Virgin Money’s personal lending and mortgage numbers grow

29th July 2021

Virgin Money has cut the amount of money put by for bad debts in the pandemic, releasing £19 million of cash set aside for loans that could turn sour in its third quarter.

The lender added that the remaining £678 million of provisions could be cut further alongside full-year results if the rebound in the wider economy continues.

Virgin Money posted a 0.7% rise in mortgage lending to £58.7 billion for the three months to 30th June, while personal lending grew 2.5% to £5.2bn.

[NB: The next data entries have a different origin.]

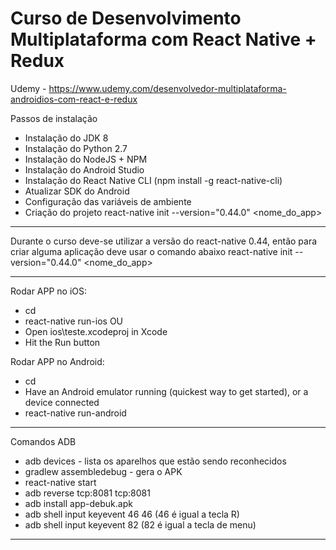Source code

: # Curso de Desenvolvimento Multiplataforma com React Native + Redux
Udemy - https://www.udemy.com/desenvolvedor-multiplataforma-androidios-com-react-e-redux

Passos de instalação
- Instalação do JDK 8
- Instalação do Python 2.7
- Instalação do NodeJS + NPM
- Instalação do Android Studio
- Instalação do React Native CLI (npm install -g react-native-cli)
- Atualizar SDK do Android
- Configuração das variáveis de ambiente
- Criação do projeto react-native init --version="0.44.0" <nome_do_app>

---------------------------------------------------------------------------------

Durante o curso deve-se utilizar a versão do react-native 0.44, então para criar alguma aplicação deve usar o comando abaixo
react-native init --version="0.44.0" <nome_do_app> 

---------------------------------------------------------------------------------

Rodar APP no iOS:
- cd <diretorio do projeto>
- react-native run-ios
OU
- Open ios\teste.xcodeproj in Xcode
- Hit the Run button

Rodar APP no Android:
- cd <diretorio do projeto>
- Have an Android emulator running (quickest way to get started), or a device connected
- react-native run-android
   
---------------------------------------------------------------------------------
Comandos ADB
- adb devices - lista os aparelhos que estão sendo reconhecidos
- gradlew assembledebug - gera o APK 
- react-native start
- adb reverse tcp:8081 tcp:8081
- adb install app-debuk.apk 
- adb shell input keyevent 46 46 (46 é igual a tecla R)
- adb shell input keyevent 82 (82 é igual a tecla de menu)

---------------------------------------------------------------------------------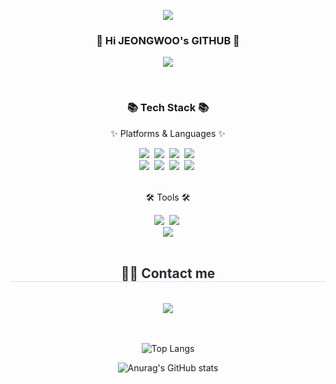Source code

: 
<!--
**JEONGWOO0705/JEONGWOO0705** is a ✨ _special_ ✨ repository because its `README.md` (this file) appears on your GitHub profile.

Here are some ideas to get you started:

- 🔭 I’m currently working on ...
- 🌱 I’m currently learning ...
- 👯 I’m looking to collaborate on ...
- 🤔 I’m looking for help with ...
- 💬 Ask me about ...
- 📫 How to reach me: ...
- 😄 Pronouns: ...
- ⚡ Fun fact: ...
-->
<p align='center'>
  <a href="https://github.com/JEONGWOO0705">
    <img src="https://capsule-render.vercel.app/api?type=venom&height=270&color=gradient&text=JEONGWOO's%20GITHUB%20Repository&section=header&reversal=false&textBg=false&fontColor=005174&fontSize=40&animation=blinking&fontAlign=50"/>
  </a>
</p>


<div align=center>
<h3>🧸 Hi JEONGWOO's GITHUB 👋</h3>
<p align="center">
	<a href="https://hits.seeyoufarm.com"><img src="https://hits.seeyoufarm.com/api/count/incr/badge.svg?url=https%3A%2F%2Fgithub.com%2FJEONGWOO0705%2FJEONGWOO0705&count_bg=%23B3F084&title_bg=%23838282&icon=husqvarna.svg&icon_color=%23E7E7E7&title=hits&edge_flat=false"/></a>
</div>
<br>

<div align=center>
	<h3>📚 Tech Stack 📚</h3>
	<p>✨ Platforms & Languages ✨</p>
</div>
<div align="center">
    <img src="https://img.shields.io/badge/Python-3776AB?style=flat-square&logo=python&logoColor=white"/></a>&nbsp
    <img src="https://img.shields.io/badge/C-A8B9CC?style=flat-square&logo=c&logoColor=white"/></a>&nbsp
	<img src="https://img.shields.io/badge/C%23-512BD4?style=flat-square&logo=csharp&logoColor=white"/></a>&nbsp
    <img src="https://img.shields.io/badge/C++-00599C?style=flat-square&logo=cplusplus&logoColor=white"/></a>&nbsp
    <br>
    <img src="https://img.shields.io/badge/Mysql-4479A1?style=flat-square&logo=mysql&logoColor=white"/></a>&nbsp
    <img src="https://img.shields.io/badge/Linux-FCC624?style=flat-square&logo=linux&logoColor=white"/></a>&nbsp
    <img src="https://img.shields.io/badge/CSS3-1572B6?style=flat-square&logo=css3&logoColor=white"/></a>&nbsp
    <img src="https://img.shields.io/badge/HTML5-E34F26?style=flat-square&logo=html5&logoColor=white"/></a>&nbsp
	
</div>
<br>
<div align=center>
	<p>🛠 Tools 🛠</p>
</div>
<div align=center>
	<img src="https://img.shields.io/badge/Visual Studio Code-007ACC?style=flat-square&logo=visualstudiocode&logoColor=white"/></a>&nbsp
	<img src="https://img.shields.io/badge/Visual Studio-5C2D91?style=flat-square&logo=visualstudio&logoColor=white"/></a>&nbsp
	<br>
    <img src="https://img.shields.io/badge/GitHub-181717?style=flat-square&logo=GitHub&logoColor=white"/></a>
</div>
<br>

<div align= "center">
    <h2 style="border-bottom: 1px solid #d8dee4; color: #282d33;"> 🧑‍💻 Contact me </h2> <br> 
    <div align= "center"> <a href=mailto:kgwjddn544@gmail.com> <img src="https://img.shields.io/badge/Gmail-EA4335?style=for-the-badge&logo=Gmail&logoColor=white&link=mailto:kgwjddn544@gmail.com"> </a>
         
</div>

<br>
<br>


<div align=center>






![Top Langs](https://github-readme-stats.vercel.app/api/top-langs/?username=JEONGWOO0705&layout=compact)
<br>


![Anurag's GitHub stats](https://github-readme-stats.vercel.app/api?username=JEONGWOO0705&show_icons=true&theme=radical)
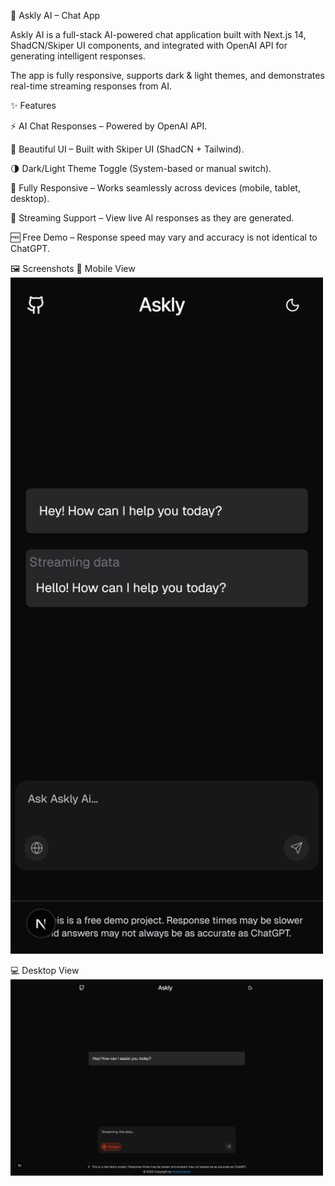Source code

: 🤖 Askly AI – Chat App

Askly AI is a full-stack AI-powered chat application built with Next.js 14, ShadCN/Skiper UI components, and integrated with OpenAI API for generating intelligent responses.

The app is fully responsive, supports dark & light themes, and demonstrates real-time streaming responses from AI.

✨ Features

⚡ AI Chat Responses – Powered by OpenAI API.

🎨 Beautiful UI – Built with Skiper UI (ShadCN + Tailwind).

🌗 Dark/Light Theme Toggle (System-based or manual switch).

📱 Fully Responsive – Works seamlessly across devices (mobile, tablet, desktop).

🔄 Streaming Support – View live AI responses as they are generated.

🆓 Free Demo – Response speed may vary and accuracy is not identical to ChatGPT.

🖼️ Screenshots
📱 Mobile View
<img src="./public/iPhone12Pro.png" width="500">



💻 Desktop View
<img src="./public/desktop.png" width="500">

This helped offset a 2.4% drop in business lending, with Government-backed lending balances falling 3.2% to £1.4 billion as borrowers started to repay emergency loans.

The BANK also saw a rise in current account customers, with nearly 110,000 accounts opened this financial year so far – up from 80,000 during H1. Relationship deposits increased 3.7% to just under £30 billion, though overall deposits decreased slightly by 0.8% to £68 bIllion.

Chief Executive Officer, David Duffy, said “Virgin Money performed well as our strategy continued to translate into improved financial delivery in a strengthening environment”. Although the lender continues to feel the effect of the pandemic in the short term, he added: “We are well placed to grow profitably next year as we play our role to support the UK economic recovery.”